Insight Data have just published their 2017 window and door industry report, and despite comments to the contrary, there are some pretty important revelations and details within the report if you look closely enough at it.
To take a look at the report yourself, you can download the full thing by following this link: https://www.insightdata.co.uk/reports/ you can also get the three previous industry reports there too.
One of my biggest takes from the report is that in the fabrication world, there are many parts of it that are actually getting smaller, and in areas where we were perhaps guilty of thinking it would be in expansion for a lot longer.
PVCu fabricator numbers continue to decline
I think one of the standout charts within the report is the drastic reduction in the number of PVCu window and door fabricators from 2008 to 2017. Nine years ago of course we were well into the depths of the Great Recession. During harsh economic times you would expect company numbers to fall as part of that cycle naturally anyway. But as the industry diversified and home owners sought new product options, numbers never recovered and have been sliding ever since:
The industry has lost nearly 1000 PVCu fabricators in nine years. That is an incredibly sharp correction, although many will argue that there was a huge amount of overcapacity in this part of the industry and that many had to go as there were far too many companies to go around to service the levels of business out there.
A change in buying patterns also has had a big part to play in this. Residential aluminium has been storming back, with many more installers taking up the product, and that will have naturally eaten away into the market share of PVCu in the residential sector.
Speaking of aluminium, you would be forgiven for thinking that due to the sharp increase in it’s popularity would lead to rising numbers of aluminium fabricators…
Ali fabricator growth plateaus
The latest Insight Data report would seem to suggest that aluminium fabricator growth is starting to level off:
Although the rise in the number of aluminium fabricators from 2011 to 2014 is not as dramatic as the fall in PVCu fabricators in the same period, it does demonstrate the rise in popularity of aluminium in the residential sector. Of course commercially aluminium has ruled the roost, but it’s in the residential area where it has made the biggest advances.
The 2017 report though appears to show a slow of the that growth to remaining flat. That’s not to say that an increasing number of installers aren’t selling aluminium, they are if you read the report in full. But it is an indication that perhaps the number of aluminium fabricators has reached a level that can now sustain the demand out there. I would say that any more aluminium fabricators than this would risk a PVCu-style scenario where this part of the market is over-inflated.
The theme of getting smaller continues in a lot of major areas…
It looks like the industry has been doing some serious downsizing over the past few years. On reflection, that is probably right. We are all fairly aware that there is a slowdown approaching, and I think that given the slowing demand from the general public, these figures reflect that to some degree.
I think what these figures also shows is that in some parts of our market, the products that were once considered to be booming are perhaps starting to reach their peaks.
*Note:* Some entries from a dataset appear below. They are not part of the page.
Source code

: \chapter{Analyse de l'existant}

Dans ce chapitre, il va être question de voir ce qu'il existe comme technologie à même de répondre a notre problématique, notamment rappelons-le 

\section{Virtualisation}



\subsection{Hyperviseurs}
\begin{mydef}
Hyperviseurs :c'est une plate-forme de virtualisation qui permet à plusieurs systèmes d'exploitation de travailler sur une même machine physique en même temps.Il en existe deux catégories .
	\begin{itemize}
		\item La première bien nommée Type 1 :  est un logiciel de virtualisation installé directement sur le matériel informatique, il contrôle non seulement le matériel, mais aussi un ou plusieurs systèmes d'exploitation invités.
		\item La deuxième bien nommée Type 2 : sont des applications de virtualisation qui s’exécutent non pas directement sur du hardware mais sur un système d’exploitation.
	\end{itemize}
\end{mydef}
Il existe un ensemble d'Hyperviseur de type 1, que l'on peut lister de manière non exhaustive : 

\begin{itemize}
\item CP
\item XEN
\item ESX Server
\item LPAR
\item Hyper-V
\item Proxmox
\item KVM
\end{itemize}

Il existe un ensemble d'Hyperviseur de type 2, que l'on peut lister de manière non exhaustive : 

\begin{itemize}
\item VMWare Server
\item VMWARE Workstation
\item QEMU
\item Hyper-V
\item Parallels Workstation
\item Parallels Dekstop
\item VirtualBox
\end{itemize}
Take the composite door fabricator numbers for example. I don’t think many of us would have predicted that numbers would have started to fall by now. But they have. That doesn’t mean that demand for composite doors from the public is going to wane. Rather, the industry has enough composite door manufacturers out there to service the current levels of demand. The question then turns to the battle between the fabricators that are left for what is still a growing market.
The same goes for the aluminium sector. Demand from home owners continues to rise and looks set to for a while. The new numbers indicate that there is now enough fabricators to service that demand. The fight is now for market share between the manufacturers and who can thrive and who will fall by the wayside.
All in all though, these numbers paint a picture that shows fabrication in major decline in many areas. As we head into this predicted slowdown, future reports may well show these numbers shrinking even further.